[added gitolite ML to cc in case someone wants to add
something].
[background for gitolite people: someone contacted me from this
email with the above subject line, but not providing any
details. I later found they sent similar emails to Johannes
Schindelin for the "git" project, and to Linux Torvalds for the
"linux" project -- so I am in excellent company ;-). I asked
for details and they sent me a JSON file which boils down to
"you have 6 ssh private keys in the directory 't/keys' in the
source". This is my response to the finding.]
Hello,
Your subject line says "git", but the detail is for gitolite.

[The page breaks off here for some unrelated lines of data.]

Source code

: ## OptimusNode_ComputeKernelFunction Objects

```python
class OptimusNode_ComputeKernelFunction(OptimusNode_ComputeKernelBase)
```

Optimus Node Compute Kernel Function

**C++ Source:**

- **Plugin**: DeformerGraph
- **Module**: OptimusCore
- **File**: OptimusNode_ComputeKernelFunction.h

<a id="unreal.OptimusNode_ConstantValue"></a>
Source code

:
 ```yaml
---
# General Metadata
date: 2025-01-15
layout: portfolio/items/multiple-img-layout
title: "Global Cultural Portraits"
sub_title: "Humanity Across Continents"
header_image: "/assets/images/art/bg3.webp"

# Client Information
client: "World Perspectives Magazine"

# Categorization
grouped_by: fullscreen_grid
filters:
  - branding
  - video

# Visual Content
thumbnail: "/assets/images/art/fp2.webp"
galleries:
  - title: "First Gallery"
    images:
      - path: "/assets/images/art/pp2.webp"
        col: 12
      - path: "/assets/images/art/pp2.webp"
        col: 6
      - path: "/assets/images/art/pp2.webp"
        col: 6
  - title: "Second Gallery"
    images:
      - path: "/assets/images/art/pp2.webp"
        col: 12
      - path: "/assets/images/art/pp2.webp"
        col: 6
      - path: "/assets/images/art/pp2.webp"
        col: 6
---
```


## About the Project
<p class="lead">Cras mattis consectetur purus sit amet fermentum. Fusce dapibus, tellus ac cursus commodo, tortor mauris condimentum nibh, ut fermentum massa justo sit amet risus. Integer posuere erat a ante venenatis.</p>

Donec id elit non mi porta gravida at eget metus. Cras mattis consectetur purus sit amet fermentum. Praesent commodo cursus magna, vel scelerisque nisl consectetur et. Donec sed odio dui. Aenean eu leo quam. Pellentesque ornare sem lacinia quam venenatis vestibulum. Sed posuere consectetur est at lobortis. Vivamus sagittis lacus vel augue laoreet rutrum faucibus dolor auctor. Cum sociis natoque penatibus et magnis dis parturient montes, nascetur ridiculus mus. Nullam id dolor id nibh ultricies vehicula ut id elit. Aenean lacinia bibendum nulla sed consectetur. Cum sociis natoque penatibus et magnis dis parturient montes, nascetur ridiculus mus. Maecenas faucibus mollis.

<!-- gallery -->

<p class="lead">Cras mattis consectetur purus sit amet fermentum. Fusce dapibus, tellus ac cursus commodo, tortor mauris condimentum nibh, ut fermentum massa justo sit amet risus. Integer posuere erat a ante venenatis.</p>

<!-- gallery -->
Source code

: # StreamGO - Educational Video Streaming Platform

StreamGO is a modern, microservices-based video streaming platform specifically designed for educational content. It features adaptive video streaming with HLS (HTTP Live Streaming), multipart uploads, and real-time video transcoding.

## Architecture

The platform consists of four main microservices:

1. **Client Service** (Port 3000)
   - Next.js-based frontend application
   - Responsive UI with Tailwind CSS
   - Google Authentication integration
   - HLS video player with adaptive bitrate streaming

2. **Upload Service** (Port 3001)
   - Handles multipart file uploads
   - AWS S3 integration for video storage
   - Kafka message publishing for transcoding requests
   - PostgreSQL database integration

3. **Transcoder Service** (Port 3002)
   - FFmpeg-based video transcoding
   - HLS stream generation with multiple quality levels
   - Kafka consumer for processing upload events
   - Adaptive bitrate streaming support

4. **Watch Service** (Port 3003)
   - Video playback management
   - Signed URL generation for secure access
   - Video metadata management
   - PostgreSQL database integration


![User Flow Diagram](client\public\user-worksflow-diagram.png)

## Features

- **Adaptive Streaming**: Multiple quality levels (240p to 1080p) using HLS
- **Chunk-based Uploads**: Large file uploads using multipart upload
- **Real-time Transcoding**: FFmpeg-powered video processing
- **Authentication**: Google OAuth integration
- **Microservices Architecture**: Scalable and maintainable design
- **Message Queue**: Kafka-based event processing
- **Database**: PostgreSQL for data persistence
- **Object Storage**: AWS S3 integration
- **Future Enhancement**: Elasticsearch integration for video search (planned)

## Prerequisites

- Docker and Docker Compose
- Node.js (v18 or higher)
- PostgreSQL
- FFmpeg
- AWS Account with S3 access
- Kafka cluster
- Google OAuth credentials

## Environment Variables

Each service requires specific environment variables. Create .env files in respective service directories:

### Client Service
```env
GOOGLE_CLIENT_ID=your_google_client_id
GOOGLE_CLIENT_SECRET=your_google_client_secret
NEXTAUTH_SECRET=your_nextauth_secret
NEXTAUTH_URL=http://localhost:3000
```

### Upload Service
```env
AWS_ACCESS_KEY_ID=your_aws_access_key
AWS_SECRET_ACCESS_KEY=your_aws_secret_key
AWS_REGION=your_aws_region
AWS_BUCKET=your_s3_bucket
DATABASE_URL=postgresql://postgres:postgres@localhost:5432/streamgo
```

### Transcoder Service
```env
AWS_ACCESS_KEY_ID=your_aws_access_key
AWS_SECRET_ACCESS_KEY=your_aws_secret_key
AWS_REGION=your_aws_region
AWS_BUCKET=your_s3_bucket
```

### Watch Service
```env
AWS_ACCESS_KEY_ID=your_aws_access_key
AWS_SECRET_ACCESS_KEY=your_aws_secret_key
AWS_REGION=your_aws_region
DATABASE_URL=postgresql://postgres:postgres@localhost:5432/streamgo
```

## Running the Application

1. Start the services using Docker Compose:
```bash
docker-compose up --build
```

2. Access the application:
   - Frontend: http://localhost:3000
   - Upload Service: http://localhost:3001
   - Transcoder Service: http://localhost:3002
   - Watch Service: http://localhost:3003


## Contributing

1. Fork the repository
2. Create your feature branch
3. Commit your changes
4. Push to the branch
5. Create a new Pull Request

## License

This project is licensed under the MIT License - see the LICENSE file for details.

I'll assume that was an error.
The keys you found are used for running a test; please see
https://gitolite.com/gitolite/testing.html. Note especially the
bold-face, red-color-font, warning in the first line on that
page.
Also note that I **totally reject** the second bullet in your
"advise" below, and see no way in which those keys will ever get
used by someone in a real life situation. If you can show me
*that* happening in a realistic manner, I'd love to hear about
it.
But if all you're going to do is run NoseyParket or Gitleaks or
some similar tool, and report that as a finding, thanks but no
thanks.
Good luck with your research.
sitaram
On Mon, Aug 12, 2024 at 06:00:25PM +0800,
jiawe...@seu.edu.cn wrote:
>
> Dear developers of the project(git),
>
> Thank you for your feedback. We provide the detail of our findings in the attachment, which allows you to locate the potential leaked secrets. Below is an interpretation of the attached data:
>
>
> { 'file': '', #The file containing the secret
> #The project name, version or commit_hash may be reflected in the file path
> 'line_start': 1, #location: Start line of the secret
> 'line_end': 28, #location: End line of the secret
> 'col_start': 1, #location: Start column of the secret
> 'col_end': 1, #location: End column of the secret
> 'index_start': 0, #location: Start index of the secret
> 'index_end': 1675, #location: End index of the secret
> }
>
>
> Declaration: we hereby declare that we have *NOT* conducted any verification test or exploit on the identified secrets. Also, the results of our detector may have false positives.
>
> Some advise:
>
> 1. If the leaked secret is sensitive and still valid, invalid and rotate the secret immediately.
> 2. Some secrets seem to be used only in testing environment. Although probably harmless, it is considered bad practices to include secrets for test environment in release builds.